Source texts of formatted documents:
──────────

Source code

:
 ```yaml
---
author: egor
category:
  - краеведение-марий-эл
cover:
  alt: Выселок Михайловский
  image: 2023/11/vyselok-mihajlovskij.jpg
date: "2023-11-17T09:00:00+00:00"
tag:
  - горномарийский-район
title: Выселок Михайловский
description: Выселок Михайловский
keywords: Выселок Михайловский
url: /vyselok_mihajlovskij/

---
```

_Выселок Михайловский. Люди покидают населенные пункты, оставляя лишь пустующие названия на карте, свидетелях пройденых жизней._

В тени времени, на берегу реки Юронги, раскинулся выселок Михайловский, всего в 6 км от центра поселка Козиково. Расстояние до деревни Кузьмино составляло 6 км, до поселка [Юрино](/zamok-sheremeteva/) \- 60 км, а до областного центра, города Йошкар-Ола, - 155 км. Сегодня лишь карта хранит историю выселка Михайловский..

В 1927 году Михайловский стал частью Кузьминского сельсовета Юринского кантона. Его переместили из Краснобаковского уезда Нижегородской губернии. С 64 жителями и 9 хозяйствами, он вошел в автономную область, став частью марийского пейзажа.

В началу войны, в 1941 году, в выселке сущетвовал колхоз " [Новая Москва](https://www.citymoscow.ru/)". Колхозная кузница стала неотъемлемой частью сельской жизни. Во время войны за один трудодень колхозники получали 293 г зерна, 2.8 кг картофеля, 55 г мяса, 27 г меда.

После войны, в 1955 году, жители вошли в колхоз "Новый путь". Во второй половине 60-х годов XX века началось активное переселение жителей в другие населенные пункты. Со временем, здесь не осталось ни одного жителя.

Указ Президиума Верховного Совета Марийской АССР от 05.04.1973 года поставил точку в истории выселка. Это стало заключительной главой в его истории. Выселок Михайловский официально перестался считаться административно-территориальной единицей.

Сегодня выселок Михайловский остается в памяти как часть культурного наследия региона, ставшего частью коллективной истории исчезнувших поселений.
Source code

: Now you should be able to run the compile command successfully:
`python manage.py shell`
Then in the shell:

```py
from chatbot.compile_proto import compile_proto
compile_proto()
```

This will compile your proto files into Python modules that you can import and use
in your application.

──────────

● WHAT YOU HAVE TO DO
When the line containing "Указ Президиума Верховного" is reached, include it and stop. Until then, output each line of the entries exactly as given, starting from the first.

● TASK RESPONSE
Source code

:
 ```yaml
---
author: egor
category:
  - краеведение-марий-эл
cover:
  alt: Выселок Михайловский
  image: 2023/11/vyselok-mihajlovskij.jpg
date: "2023-11-17T09:00:00+00:00"
tag:
  - горномарийский-район
title: Выселок Михайловский
description: Выселок Михайловский
keywords: Выселок Михайловский
url: /vyselok_mihajlovskij/

---
```

_Выселок Михайловский. Люди покидают населенные пункты, оставляя лишь пустующие названия на карте, свидетелях пройденых жизней._

В тени времени, на берегу реки Юронги, раскинулся выселок Михайловский, всего в 6 км от центра поселка Козиково. Расстояние до деревни Кузьмино составляло 6 км, до поселка [Юрино](/zamok-sheremeteva/) \- 60 км, а до областного центра, города Йошкар-Ола, - 155 км. Сегодня лишь карта хранит историю выселка Михайловский..

В 1927 году Михайловский стал частью Кузьминского сельсовета Юринского кантона. Его переместили из Краснобаковского уезда Нижегородской губернии. С 64 жителями и 9 хозяйствами, он вошел в автономную область, став частью марийского пейзажа.

В началу войны, в 1941 году, в выселке сущетвовал колхоз " [Новая Москва](https://www.citymoscow.ru/)". Колхозная кузница стала неотъемлемой частью сельской жизни. Во время войны за один трудодень колхозники получали 293 г зерна, 2.8 кг картофеля, 55 г мяса, 27 г меда.

После войны, в 1955 году, жители вошли в колхоз "Новый путь". Во второй половине 60-х годов XX века началось активное переселение жителей в другие населенные пункты. Со временем, здесь не осталось ни одного жителя.

Указ Президиума Верховного Совета Марийской АССР от 05.04.1973 года поставил точку в истории выселка. Это стало заключительной главой в его истории. Выселок Михайловский официально перестался считаться административно-территориальной единицей.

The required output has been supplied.